## EXERCISE DESCRIPTION
All lines of the following material must be written out exactly as they appear.

## SUPPLIED MATERIAL
--- START ---
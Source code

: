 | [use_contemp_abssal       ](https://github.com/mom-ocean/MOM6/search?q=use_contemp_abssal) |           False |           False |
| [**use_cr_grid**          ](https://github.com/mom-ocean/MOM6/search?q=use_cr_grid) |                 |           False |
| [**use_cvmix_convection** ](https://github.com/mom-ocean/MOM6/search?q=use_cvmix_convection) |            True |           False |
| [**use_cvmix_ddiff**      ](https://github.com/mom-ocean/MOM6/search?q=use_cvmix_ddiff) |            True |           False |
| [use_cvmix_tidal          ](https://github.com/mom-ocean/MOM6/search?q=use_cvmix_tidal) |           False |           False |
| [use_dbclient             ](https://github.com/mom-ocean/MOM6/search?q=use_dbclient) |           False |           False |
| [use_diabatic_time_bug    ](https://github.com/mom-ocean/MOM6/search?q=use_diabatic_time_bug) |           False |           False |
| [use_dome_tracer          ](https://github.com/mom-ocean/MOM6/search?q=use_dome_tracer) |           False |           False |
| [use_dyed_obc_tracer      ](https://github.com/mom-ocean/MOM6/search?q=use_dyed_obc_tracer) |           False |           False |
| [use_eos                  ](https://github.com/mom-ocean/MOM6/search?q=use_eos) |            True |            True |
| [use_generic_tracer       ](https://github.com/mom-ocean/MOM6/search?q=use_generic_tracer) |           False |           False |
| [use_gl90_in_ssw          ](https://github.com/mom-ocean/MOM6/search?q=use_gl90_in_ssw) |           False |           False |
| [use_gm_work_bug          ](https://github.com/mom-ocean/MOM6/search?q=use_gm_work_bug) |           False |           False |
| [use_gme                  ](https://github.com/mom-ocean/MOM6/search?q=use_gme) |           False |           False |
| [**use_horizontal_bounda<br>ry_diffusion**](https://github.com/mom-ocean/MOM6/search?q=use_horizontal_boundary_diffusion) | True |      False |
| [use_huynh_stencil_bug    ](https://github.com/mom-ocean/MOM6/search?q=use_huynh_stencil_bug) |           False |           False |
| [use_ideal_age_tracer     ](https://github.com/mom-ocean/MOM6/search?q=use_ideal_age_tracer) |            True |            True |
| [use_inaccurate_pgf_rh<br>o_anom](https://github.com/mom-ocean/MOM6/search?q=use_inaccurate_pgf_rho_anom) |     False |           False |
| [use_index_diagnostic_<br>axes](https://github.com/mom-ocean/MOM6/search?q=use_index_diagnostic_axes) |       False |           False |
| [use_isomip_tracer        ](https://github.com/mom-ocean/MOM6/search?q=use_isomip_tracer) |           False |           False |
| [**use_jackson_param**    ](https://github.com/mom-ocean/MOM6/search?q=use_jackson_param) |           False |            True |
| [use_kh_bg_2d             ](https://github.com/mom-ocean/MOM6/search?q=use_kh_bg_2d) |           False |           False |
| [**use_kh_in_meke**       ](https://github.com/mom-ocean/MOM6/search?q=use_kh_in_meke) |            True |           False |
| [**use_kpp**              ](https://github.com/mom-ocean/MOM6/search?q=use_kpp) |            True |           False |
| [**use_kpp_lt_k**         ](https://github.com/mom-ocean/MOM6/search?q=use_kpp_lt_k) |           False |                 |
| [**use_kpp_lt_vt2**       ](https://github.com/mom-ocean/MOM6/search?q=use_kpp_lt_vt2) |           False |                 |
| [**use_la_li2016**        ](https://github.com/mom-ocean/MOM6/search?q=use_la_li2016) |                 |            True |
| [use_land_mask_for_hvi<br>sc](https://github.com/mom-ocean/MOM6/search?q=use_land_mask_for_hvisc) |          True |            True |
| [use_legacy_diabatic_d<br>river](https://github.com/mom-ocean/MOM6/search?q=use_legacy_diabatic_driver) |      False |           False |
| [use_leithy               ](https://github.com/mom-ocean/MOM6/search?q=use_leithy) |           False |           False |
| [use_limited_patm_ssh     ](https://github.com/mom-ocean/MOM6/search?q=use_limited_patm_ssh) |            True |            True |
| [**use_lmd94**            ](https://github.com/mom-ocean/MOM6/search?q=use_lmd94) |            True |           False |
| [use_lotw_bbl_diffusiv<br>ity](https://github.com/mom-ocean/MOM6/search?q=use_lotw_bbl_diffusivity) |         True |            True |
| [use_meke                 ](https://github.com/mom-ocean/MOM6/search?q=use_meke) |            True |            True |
--- END ---
## OUTPUT FOR THIS EXERCISE
Source code

: | [use_contemp_abssal       ](https://github.com/mom-ocean/MOM6/search?q=use_contemp_abssal) |           False |           False |
| [**use_cr_grid**          ](https://github.com/mom-ocean/MOM6/search?q=use_cr_grid) |                 |           False |
| [**use_cvmix_convection** ](https://github.com/mom-ocean/MOM6/search?q=use_cvmix_convection) |            True |           False |
| [**use_cvmix_ddiff**      ](https://github.com/mom-ocean/MOM6/search?q=use_cvmix_ddiff) |            True |           False |
| [use_cvmix_tidal          ](https://github.com/mom-ocean/MOM6/search?q=use_cvmix_tidal) |           False |           False |
| [use_dbclient             ](https://github.com/mom-ocean/MOM6/search?q=use_dbclient) |           False |           False |
| [use_diabatic_time_bug    ](https://github.com/mom-ocean/MOM6/search?q=use_diabatic_time_bug) |           False |           False |
| [use_dome_tracer          ](https://github.com/mom-ocean/MOM6/search?q=use_dome_tracer) |           False |           False |
| [use_dyed_obc_tracer      ](https://github.com/mom-ocean/MOM6/search?q=use_dyed_obc_tracer) |           False |           False |
| [use_eos                  ](https://github.com/mom-ocean/MOM6/search?q=use_eos) |            True |            True |
| [use_generic_tracer       ](https://github.com/mom-ocean/MOM6/search?q=use_generic_tracer) |           False |           False |
| [use_gl90_in_ssw          ](https://github.com/mom-ocean/MOM6/search?q=use_gl90_in_ssw) |           False |           False |
| [use_gm_work_bug          ](https://github.com/mom-ocean/MOM6/search?q=use_gm_work_bug) |           False |           False |
| [use_gme                  ](https://github.com/mom-ocean/MOM6/search?q=use_gme) |           False |           False |
| [**use_horizontal_bounda<br>ry_diffusion**](https://github.com/mom-ocean/MOM6/search?q=use_horizontal_boundary_diffusion) | True |      False |
| [use_huynh_stencil_bug    ](https://github.com/mom-ocean/MOM6/search?q=use_huynh_stencil_bug) |           False |           False |
| [use_ideal_age_tracer     ](https://github.com/mom-ocean/MOM6/search?q=use_ideal_age_tracer) |            True |            True |
| [use_inaccurate_pgf_rh<br>o_anom](https://github.com/mom-ocean/MOM6/search?q=use_inaccurate_pgf_rho_anom) |     False |           False |
| [use_index_diagnostic_<br>axes](https://github.com/mom-ocean/MOM6/search?q=use_index_diagnostic_axes) |       False |           False |
| [use_isomip_tracer        ](https://github.com/mom-ocean/MOM6/search?q=use_isomip_tracer) |           False |           False |
| [**use_jackson_param**    ](https://github.com/mom-ocean/MOM6/search?q=use_jackson_param) |           False |            True |
| [use_kh_bg_2d             ](https://github.com/mom-ocean/MOM6/search?q=use_kh_bg_2d) |           False |           False |
| [**use_kh_in_meke**       ](https://github.com/mom-ocean/MOM6/search?q=use_kh_in_meke) |            True |           False |
| [**use_kpp**              ](https://github.com/mom-ocean/MOM6/search?q=use_kpp) |            True |           False |
| [**use_kpp_lt_k**         ](https://github.com/mom-ocean/MOM6/search?q=use_kpp_lt_k) |           False |                 |
| [**use_kpp_lt_vt2**       ](https://github.com/mom-ocean/MOM6/search?q=use_kpp_lt_vt2) |           False |                 |
| [**use_la_li2016**        ](https://github.com/mom-ocean/MOM6/search?q=use_la_li2016) |                 |            True |
| [use_land_mask_for_hvi<br>sc](https://github.com/mom-ocean/MOM6/search?q=use_land_mask_for_hvisc) |          True |            True |
| [use_legacy_diabatic_d<br>river](https://github.com/mom-ocean/MOM6/search?q=use_legacy_diabatic_driver) |      False |           False |
| [use_leithy               ](https://github.com/mom-ocean/MOM6/search?q=use_leithy) |           False |           False |
| [use_limited_patm_ssh     ](https://github.com/mom-ocean/MOM6/search?q=use_limited_patm_ssh) |            True |            True |
| [**use_lmd94**            ](https://github.com/mom-ocean/MOM6/search?q=use_lmd94) |            True |           False |
| [use_lotw_bbl_diffusiv<br>ity](https://github.com/mom-ocean/MOM6/search?q=use_lotw_bbl_diffusivity) |         True |            True |
| [use_meke                 ](https://github.com/mom-ocean/MOM6/search?q=use_meke) |            True |            True |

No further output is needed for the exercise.